→ **EXERCISE BRIEF**: Nothing but the lines from the one with "The recommended procedure" through the end of the listing below should appear in your reply, each copied exactly.

→ **GIVEN RECORDS**:
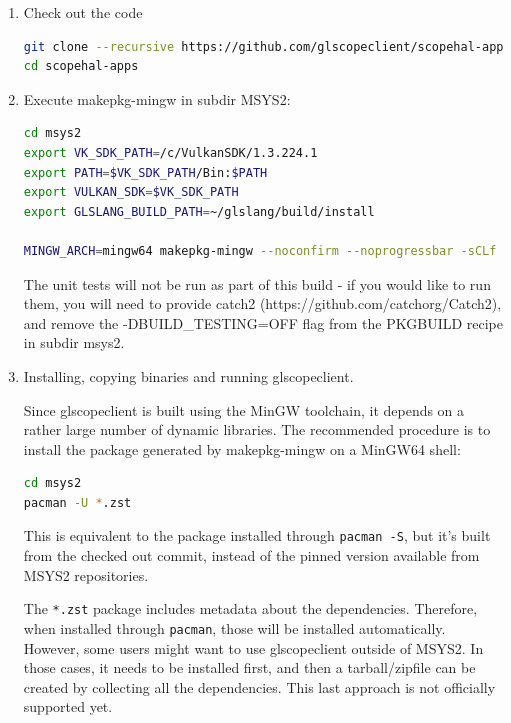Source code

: \begin{enumerate}
\item Check out the code

\begin{lstlisting}[language=sh, numbers=none]
git clone --recursive https://github.com/glscopeclient/scopehal-apps
cd scopehal-apps
\end{lstlisting}

\item Execute makepkg-mingw in subdir MSYS2:

\begin{lstlisting}[language=sh, numbers=none]
cd msys2
export VK_SDK_PATH=/c/VulkanSDK/1.3.224.1
export PATH=$VK_SDK_PATH/Bin:$PATH
export VULKAN_SDK=$VK_SDK_PATH
export GLSLANG_BUILD_PATH=~/glslang/build/install

MINGW_ARCH=mingw64 makepkg-mingw --noconfirm --noprogressbar -sCLf
\end{lstlisting}

The unit tests will not be run as part of this build - if you would like to run them, you will need to provide catch2
(https://github.com/catchorg/Catch2), and remove the -DBUILD\_TESTING=OFF flag from the PKGBUILD recipe in subdir
msys2.

\item Installing, copying binaries and running glscopeclient.

Since glscopeclient is built using the MinGW toolchain, it depends on a rather large number of dynamic libraries.
The recommended procedure is to install the package generated by makepkg-mingw on a MinGW64 shell:

\begin{lstlisting}[language=sh, numbers=none]
cd msys2
pacman -U *.zst
\end{lstlisting}

This is equivalent to the package installed through \lstinline{pacman -S}, but it's built from the checked out commit,
instead of the pinned version available from MSYS2 repositories.

The \lstinline{*.zst} package includes metadata about the dependencies.
Therefore, when installed through \lstinline{pacman}, those will be installed automatically.
However, some users might want to use glscopeclient outside of MSYS2.
In those cases, it needs to be installed first, and then a tarball/zipfile can be created by collecting all the dependencies.
This last approach is not officially supported yet.

\end{enumerate}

→ **EXERCISE RESPONSE**:
The recommended procedure is to install the package generated by makepkg-mingw on a MinGW64 shell:

\begin{lstlisting}[language=sh, numbers=none]
cd msys2
pacman -U *.zst
\end{lstlisting}

This is equivalent to the package installed through \lstinline{pacman -S}, but it's built from the checked out commit,
instead of the pinned version available from MSYS2 repositories.

The \lstinline{*.zst} package includes metadata about the dependencies.
Therefore, when installed through \lstinline{pacman}, those will be installed automatically.
However, some users might want to use glscopeclient outside of MSYS2.
In those cases, it needs to be installed first, and then a tarball/zipfile can be created by collecting all the dependencies.
This last approach is not officially supported yet.

\end{enumerate}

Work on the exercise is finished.